Beyond its physical geography, the district has three distinct economic geographies - Greater Cambridge, Greater Peterborough, and the Fens. But it also sits within the OxCam Arc, home to 2 million jobs and £111 Billion of Economic Output. Greater connectivity between its constituent parts and along growth corridors will be vital to future prosperity.

Huntingdonshire has strong transport connections via road and rail connectivity with fast links to London, the Midlands, the North, east coast ports and more locally to Cambridge and Peterborough. The completion of the new A14, has the potential to power further economic growth, moving goods more quickly while freeing up the new A1307 for local traffic, which will help serve business parks in St Ives, Godmanchester and Huntingdon. The planned upgrade to the A428 extension, designed to improve journeys from Milton Keynes to Cambridge sits within the development area of the CAM-OX ARC. The next stage of the A141 at St Ives will further improve road infrastructure.


However, stronger road networks fuel dependency on car travel. Longer term capacity improvements to local public transport are needed to support access to opportunities in the local economy as well as improved active transport routes for walking and cycling. Improved connectivity in public transport can not only help more residents access higher paid employment in Huntingdonshire and the wider region but it can also ease the negative and environmentally damaging effects of congestion. The decision by the Mayoral Combined Authority to scrap the Cambridge Autonomous Metro will require an alternative proposal for a fully integrated, greener, countywide transport system, while threats to the CAM-OX-ARC project will also limit development in this direction. Plans for a major new road, the Expressway, linking the two cities were dropped in 2021, although the East-West rail link is still going ahead.
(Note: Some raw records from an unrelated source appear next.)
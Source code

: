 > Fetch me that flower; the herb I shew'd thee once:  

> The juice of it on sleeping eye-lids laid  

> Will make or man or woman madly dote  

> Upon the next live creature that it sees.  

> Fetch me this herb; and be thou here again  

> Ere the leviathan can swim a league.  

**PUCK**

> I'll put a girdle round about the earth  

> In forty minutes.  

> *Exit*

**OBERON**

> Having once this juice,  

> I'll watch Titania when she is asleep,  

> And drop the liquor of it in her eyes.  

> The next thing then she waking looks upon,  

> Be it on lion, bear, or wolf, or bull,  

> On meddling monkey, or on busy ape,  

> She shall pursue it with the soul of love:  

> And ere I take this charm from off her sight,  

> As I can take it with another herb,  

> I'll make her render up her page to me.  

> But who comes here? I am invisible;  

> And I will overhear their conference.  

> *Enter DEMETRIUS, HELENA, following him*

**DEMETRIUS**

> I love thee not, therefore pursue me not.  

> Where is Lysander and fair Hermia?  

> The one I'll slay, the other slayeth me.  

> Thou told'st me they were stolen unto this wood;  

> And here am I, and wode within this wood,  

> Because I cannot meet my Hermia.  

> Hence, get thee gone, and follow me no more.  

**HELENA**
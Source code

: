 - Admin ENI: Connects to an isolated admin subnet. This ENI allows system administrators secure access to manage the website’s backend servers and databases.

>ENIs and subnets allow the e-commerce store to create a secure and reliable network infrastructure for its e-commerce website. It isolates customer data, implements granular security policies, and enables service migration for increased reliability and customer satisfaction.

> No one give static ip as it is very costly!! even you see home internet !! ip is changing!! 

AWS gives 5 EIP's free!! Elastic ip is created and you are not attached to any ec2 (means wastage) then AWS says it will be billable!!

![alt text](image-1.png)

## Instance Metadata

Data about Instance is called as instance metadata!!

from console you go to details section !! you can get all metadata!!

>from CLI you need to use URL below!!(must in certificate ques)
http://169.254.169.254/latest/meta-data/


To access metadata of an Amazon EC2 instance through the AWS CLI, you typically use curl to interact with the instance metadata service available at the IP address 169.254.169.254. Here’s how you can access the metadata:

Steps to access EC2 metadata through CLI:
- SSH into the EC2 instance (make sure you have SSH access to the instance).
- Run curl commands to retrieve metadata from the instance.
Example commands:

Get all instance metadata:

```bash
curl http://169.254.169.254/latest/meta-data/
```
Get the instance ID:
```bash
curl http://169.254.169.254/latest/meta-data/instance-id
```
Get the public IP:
Advancing digital infrastructure will also be important to business growth, underpinning the whole of economy. Building on the free public WiFi, that has been provided in all four towns with support from Connecting Cambridgeshire, 5G and full fibre must now be the aspiration for the district in all settings to ensure that rural business and homeworkers are not left behind.


Summary


Huntingdonshire has many features that are attractive to developers both from a commercial and residential perspective, with relatively affordable housing, good road connectivity and a number of high-profile and strategic locations across the district which have the potential to unlock significant economic growth in the region. The ambition to further regenerate town centres and to improve public transport is a priority for the district. It will also be important to develop further linkages to the Cambridge economy and how this interaction can stimulate higher value growth.